When George Osborne was forcing the BBC to take the £750 million hit from free licence fees for the over-75s two months ago, there was, remember, also a seasonal flurry of news stories about naughty seagulls swooping from a great height on defenceless people… and even dogs.
This image was foremost as delegates at last month’s Edinburgh Television Festival, fired up by Armando Iannucci’s brilliant MacTaggart lecture – a rallying cry in defence of the BBC – banded together to dive-bomb culture secretary John Whittingdale with disdain. He both attended the event and then bravely hung around for the critical pecks, casting himself as a reluctant hatchet man caught up in essential national deficit reduction.
His message boils down to a denial that anyone is seeking to dismantle the BBC – he wants it to streamline management, and make the optimum use of targeted funds, without sacrificing core services. His worst threat was of Ofcom taking future responsibility for adjudicating on impartiality complaints, something the public would welcome for simplicity’s sake. But Iannucci’s barbs about the composition of Whitting-dale’s charter advisory group lacking creative people hit home. This is something the culture secretary does control.
Also, Iannucci’s defence of public service broadcasting included the deft soft power point: the BBC can connect and communicate high culture and ideas with larger audiences and popular taste, enriching Britain and beyond. But when I switch on I also see the BBC cross-promoting its radio services on TV and changing radio and BBC3 stations into online platforms with the speed of a rip tide. It is failing to lay the groundwork for a modus vivendi with Scotland and Wales.

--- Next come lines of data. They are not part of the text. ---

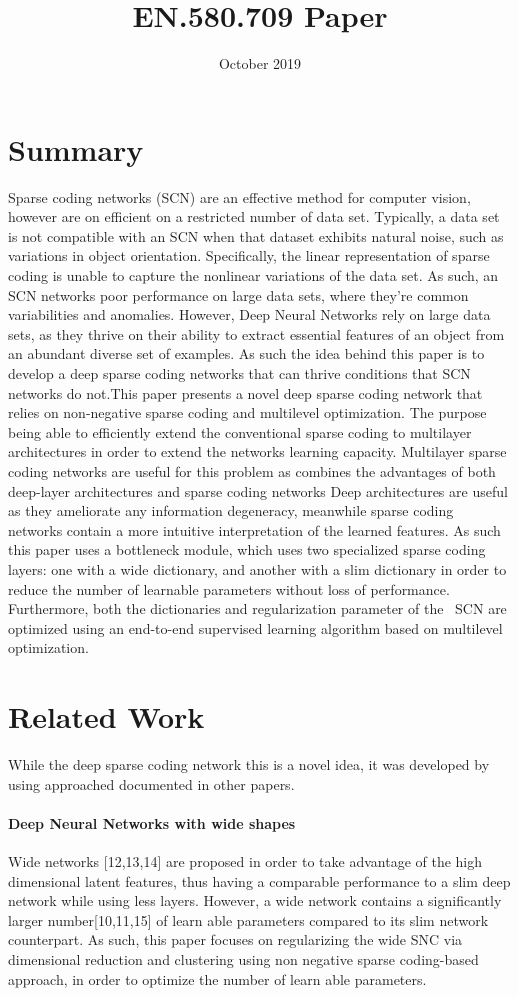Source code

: \documentclass{article}
\title{EN.580.709 Paper}
\date{October 2019}
\begin{document}
\maketitle

\section{Summary}
Sparse coding networks (SCN) are an effective method for computer vision, however are on efficient on a restricted number of data set. Typically, a data set is not compatible with an SCN when that dataset exhibits natural noise, such as variations in object orientation. Specifically, the linear representation of sparse coding is unable to capture the nonlinear variations of the data set. As such, an SCN networks poor performance on large data sets, where they're common variabilities and anomalies. However, Deep Neural Networks rely on large data sets, as they thrive on their ability to extract essential features of an object from an abundant diverse set of examples. As such the idea behind this paper is to develop a deep sparse coding networks that can thrive conditions that SCN networks do not.This paper presents a novel deep sparse coding network that relies on non-negative sparse coding and multilevel optimization. The purpose being able to efficiently extend the conventional sparse coding to multilayer architectures in order to extend the networks learning capacity. Multilayer sparse coding networks are useful for this problem as combines the advantages of both deep-layer architectures and sparse coding networks Deep architectures are useful as they ameliorate any information degeneracy, meanwhile sparse coding networks contain a more intuitive interpretation of the learned features. As such this paper uses a bottleneck module, which uses two specialized sparse coding layers: one with a wide dictionary, and another with a slim dictionary in order to reduce the number of learnable parameters without loss of performance. Furthermore, both the dictionaries and regularization parameter of the  SCN are optimized using  an end-to-end supervised learning algorithm based on multilevel optimization.

\section{Related Work}
While the deep sparse coding network this is a novel idea, it was developed by using approached documented in other papers.
\paragraph{Deep Neural Networks with wide shapes\\}
Wide networks [12,13,14] are proposed in order to take advantage of the high dimensional latent features, thus having a comparable performance to a slim deep network while using less layers. However, a wide network contains a significantly larger number[10,11,15] of learn able parameters compared to its slim network counterpart. As such, this paper focuses on regularizing the wide SNC via dimensional reduction and clustering using non negative sparse coding-based approach, in order to optimize the number of learn able parameters.
\end{document}
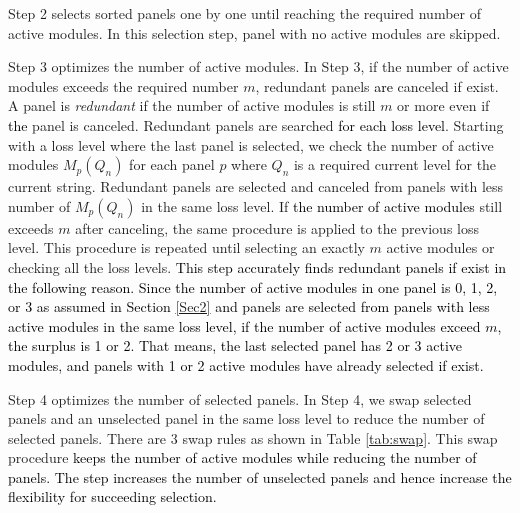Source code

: \documentclass[conference]{pvsctran}
\newcommand{\michiko}{\textcolor{black}}
\newcommand{\zhao}{\textcolor{black}}
\begin{document}
Step 2 selects sorted panels one by one until reaching the required number of active modules.
In this selection step, panel with no active modules are skipped.

Step 3 optimizes the number of active modules. 
In Step 3, if the number of active modules exceeds the required number $m$, redundant panels \zhao{are} canceled if exist. 
A panel is \textit{redundant} if the number of active modules is still $m$ or more even if \zhao{the} panel is canceled.
Redundant panels are searched \michiko{for each loss level}. 
Starting with a loss level where the last panel is selected, we check the number of active modules $M_{p}(Q_{n})$ for each panel $p$ 
where $Q_{n}$ is a required current level for the current string.
Redundant panels are selected and canceled from panels with less number of $M_{p}(Q_{n})$ in the same loss level. 
If \michiko{the number of active modules} still exceeds $m$ after canceling,
the same procedure is applied to the previous loss level.
This procedure is repeated until selecting an exactly $m$ active modules or checking all the loss levels.
\michiko{This step accurately finds redundant panels if exist in the following reason. Since the number of active modules in one panel is 0, 1, 2, or 3 \zhao{as assumed in Section \ref{Sec2}} and panels are selected from panels with less active modules in the same loss level, if the number of active modules exceed $m$, the surplus is 1 or 2. That means, the last selected panel has 2 or 3 active modules, and panels with 1 or 2 active modules have already selected if exist.}

Step 4 optimizes the number of selected panels.
In Step 4, we swap selected panels and an unselected panel in the same loss level to reduce the number of selected panels.
There are 3 swap rules as shown in Table \ref{tab:swap}.
This swap procedure \michiko{keeps the number of active modules while reducing the number of panels. The step increases the number of unselected panels and hence increase the flexibility for succeeding selection.}
\end{document}
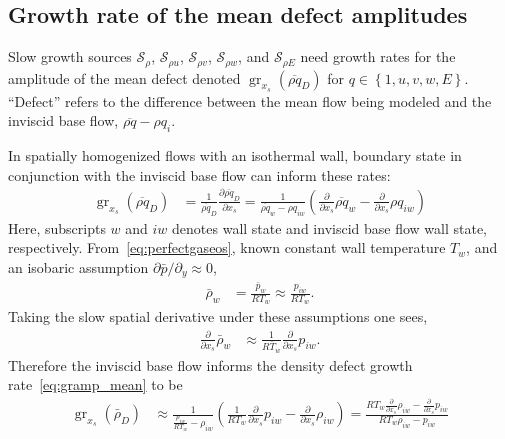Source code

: \documentclass[letterpaper,11pt,nointlimits,reqno,draft]{amsbook}
\newcommand{\Ssd}{\ensuremath{\mathcal{S}}} %
\begin{document}
\subsection{Growth rate of the mean defect amplitudes}
\label{sec:slowgrowthgramp_mean}

Slow growth sources $\Ssd_\rho$, $\Ssd_{\rho u}$, $\Ssd_{\rho v}$, $\Ssd_{\rho
w}$, and $\Ssd_{\rho E}$ need growth rates for the amplitude of the mean defect
denoted $\operatorname{gr}_{x_s}\!\left(\overline{\rho q}_{D}\right)$ for
$q\in\left\{1,u,v,w,E\right\}$.  ``Defect'' refers to the difference between the
mean flow being modeled and the inviscid base flow, $\overline{\rho q} - {\rho
q}_i$.

In spatially homogenized flows with an isothermal wall, boundary state in
conjunction with the inviscid base flow can inform these rates:
\begin{align}
    \label{eq:gramp_mean}
    \operatorname{gr}_{x_s}\!\left(\overline{\rho q}_{D}\right)
    &=
    \frac{1}{\overline{\rho q}_{D}}
    \frac{\partial \overline{\rho q}_D}{\partial x_s}
    =
    \frac{1}{\overline{\rho q}_{w} - {\rho q}_{iw}}
    \left(
          \frac{\partial}{\partial x_s} \overline{\rho q}_{w}
        - \frac{\partial}{\partial x_s}          {\rho q}_{iw}
    \right)
\end{align}
Here, subscripts $w$ and $iw$ denotes wall state and inviscid base flow wall
state, respectively.  From~\eqref{eq:perfectgaseos}, known constant wall
temperature $T_w$, and an isobaric assumption $\partial \bar{p} / \partial_y
\approx 0$,
\begin{align}
    \bar{\rho}_w
    &= \frac{\bar{p}_{ w}}{R T_w}
    \approx \frac{p_{iw}}{R T_w}.
\end{align}
Taking the slow spatial derivative under these assumptions one sees,
\begin{align}
    \frac{\partial}{\partial x_s} \bar{\rho}_w
    &\approx \frac{1}{R \bar{T}_w} \frac{\partial}{\partial x_s} p_{iw}.
\end{align}
Therefore the inviscid base flow informs the density defect growth
rate~\eqref{eq:gramp_mean} to be
\begin{align}
    \label{eq:gramp_mean_rho}
    \operatorname{gr}_{x_s}\!\left(\bar{\rho}_{D}\right)
    &\approx
    \frac{1}{\frac{p_{iw}}{R T_w} - {\rho}_{iw}}
    \left(
          \frac{1}{R T_w} \frac{\partial}{\partial x_s} {p   }_{iw}
        -                 \frac{\partial}{\partial x_s} {\rho}_{iw}
    \right)
    =
    \frac{
          R T_w \frac{\partial}{\partial x_s} \rho_{iw}
        -       \frac{\partial}{\partial x_s}    p_{iw}
    }{
          {R T_w} \rho_{iw} - p_{iw}
    }
\end{align}
\end{document}
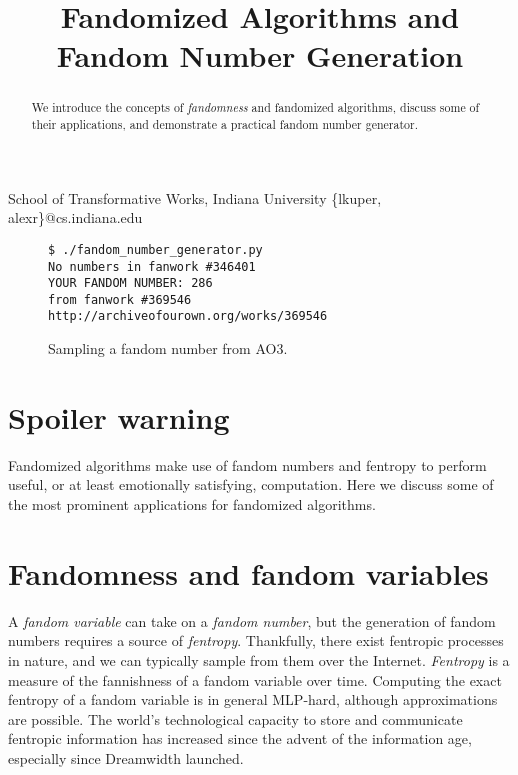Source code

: \documentclass[9pt]{sigplanconf}
\begin{document}
\title{Fandomized Algorithms and Fandom Number Generation}

           {School of Transformative Works, Indiana University}
           {\{lkuper, alexr\}@cs.indiana.edu}

\maketitle

\begin{abstract}
We introduce the concepts of \emph{fandomness} and fandomized algorithms,
discuss some of their applications, and demonstrate a practical fandom number
generator.
\end{abstract}


\begin{figure}[bl]
\begin{verbatim}
$ ./fandom_number_generator.py 
No numbers in fanwork #346401
YOUR FANDOM NUMBER: 286
from fanwork #369546
http://archiveofourown.org/works/369546
\end{verbatim}
\caption{Sampling a fandom number from AO3.}
\end{figure}

\section{Spoiler warning}
Fandomized algorithms make use of fandom numbers and fentropy to
perform useful, or at least emotionally satisfying, computation. Here
we discuss some of the most prominent applications for fandomized
algorithms.



\section{Fandomness and fandom variables}
A \emph{fandom variable} can take on a \emph{fandom number}, but the
generation of fandom numbers requires a source of
\emph{fentropy}. Thankfully, there exist fentropic processes in
nature, and we can typically sample from them over the
Internet. \emph{Fentropy} is a measure of the fannishness of a fandom
variable over time.  Computing the exact fentropy of a fandom variable
is in general MLP-hard, although approximations are possible.  The
world's technological capacity to store and communicate fentropic
information has increased since the advent of the information age,
especially since Dreamwidth launched.
\end{document}
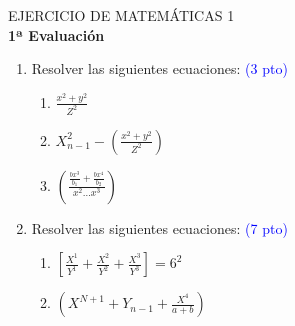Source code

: \documentclass[10pt,a4paper]{article}
\begin{document}
\center \textcolor[rgb] {1,0,0} {EJERCICIO DE MATEMÁTICAS 1 }\\
\bigskip{}
\bf 1ª Evaluación\\
\flushleft 
\begin{enumerate}
\item Resolver las siguientes ecuaciones: \textcolor{blue} {(3 pto)}
\begin{enumerate}
 \item $\frac{x^2 +y^2}{Z^2}$
 \item $X^2_{n-1}-(\frac{x^2 +y^2}{Z^2})$
 \item $\left( \frac{\frac{bx^3}{b_1}+\frac{bx^4}{b_2}}{x^2 \ldots x^3} \right)$
\end{enumerate}
\item Resolver las siguientes ecuaciones: \textcolor{blue} {(7 pto)}
\begin{enumerate}
\item $\left[\frac{X^1}{Y^1}+\frac{X^2}{Y^2} +\frac{X^3}{Y^3}\right] = 6^2$
\item $\left ( X^{N+1}+Y_{n-1} +\frac{X^4}{a+b}\right) $
\end{enumerate}


\end{enumerate}
\end{document}
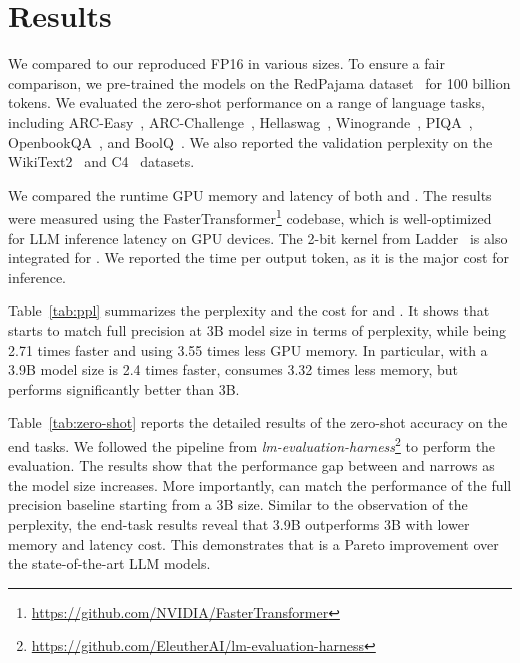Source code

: \section{Results}

We compared  to our reproduced FP16  in various sizes. To ensure a fair comparison, we pre-trained the models on the RedPajama dataset~\cite{redpajama} for 100 billion tokens. We evaluated the zero-shot performance on a range of language tasks, including ARC-Easy~\cite{arc}, ARC-Challenge~\cite{arc}, Hellaswag~\cite{hellaswag}, Winogrande~\cite{winoGrande}, PIQA~\cite{piqa}, OpenbookQA~\cite{openbookqa}, and BoolQ~\cite{boolq}. We also reported the validation perplexity on the WikiText2~\cite{wikitext2} and C4~\cite{c4} datasets.

We compared the runtime GPU memory and latency of both  and . The results were measured using the FasterTransformer\footnote{\url{https://github.com/NVIDIA/FasterTransformer}} codebase, which is well-optimized for LLM inference latency on GPU devices. The 2-bit kernel from Ladder~\cite{ladder} is also integrated for . We reported the time per output token, as it is the major cost for inference.

Table~\ref{tab:ppl} summarizes the perplexity and the cost for  and . It shows that  starts to match full precision  at 3B model size in terms of perplexity, while being 2.71 times faster and using 3.55 times less GPU memory. In particular,  with a 3.9B model size is 2.4 times faster, consumes 3.32 times less memory, but performs significantly better than  3B. 

Table~\ref{tab:zero-shot} reports the detailed results of the zero-shot accuracy on the end tasks. We followed the pipeline from \emph{lm-evaluation-harness}\footnote{\url{https://github.com/EleutherAI/lm-evaluation-harness}} to perform the evaluation. The results show that the performance gap between  and  narrows as the model size increases. More importantly,  can match the performance of the full precision baseline starting from a 3B size. Similar to the observation of the perplexity, the end-task results reveal that  3.9B outperforms  3B with lower memory and latency cost. This demonstrates that  is a Pareto improvement over the state-of-the-art LLM models.

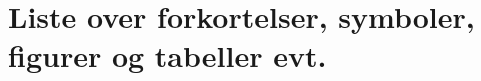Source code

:\documentclass[12pt, norsk]{article}
\begin{document}

\begin{titlepage}      %

\end{titlepage}


\pagestyle{fancy}       %
\renewcommand{\headrulewidth}{0pt}   %
\fancyhead{}            %
\fancyfoot{}
\fancyfoot[R]{\thepage} %
\normalfont             %

\newpage

\newpage

\tableofcontents %
\section*{Liste over forkortelser, symboler, figurer og tabeller evt.}
\listoffigures   %
\listoftables    %
\newpage

\setcounter{page}{1}   %




\newpage




\newpage




\newpage


\newpage


\newpage


\newpage



\printbibliography
\newpage

\setcounter{page}{1}  %
\appendix

\end{document}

The BBC’s management in the past decade, through arrogance, contributed to the mess over accountability and governance by never really according the BBC Trust the respect it needed to establish itself.
In truth, though, the festival also demonstrated how mercenary the independent production sector from which most of the delegates are drawn tends to be. Outside of the MacTaggart, it is about networking and sessions and drinks to meet commissioners who hold the purse strings.
So the greatest anxiety centres on the prospect of cuts of around 10% in BBC income. Tony Hall’s speech this week about delivering ambitious online partnerships, more box-set style drama, an expanded World Service and a children’s on-demand service lacked crucial financial detail.
Yet this tough licence fee settlement shaping up, the only one on offer, should create an incentive towards swift iPlayer online registration to access BBC content and, surely, a system of subs for non-UK residents. (The way UK theatre has seized the opportunities of international live performances ought to inspire the BBC).
My final worry is Channel 4. If broadcasting policy is influenced by cutting the deficit, then it is a tasty morsel for privatisation, despite being well run, and showcasing some sparkling new programming. Let it be.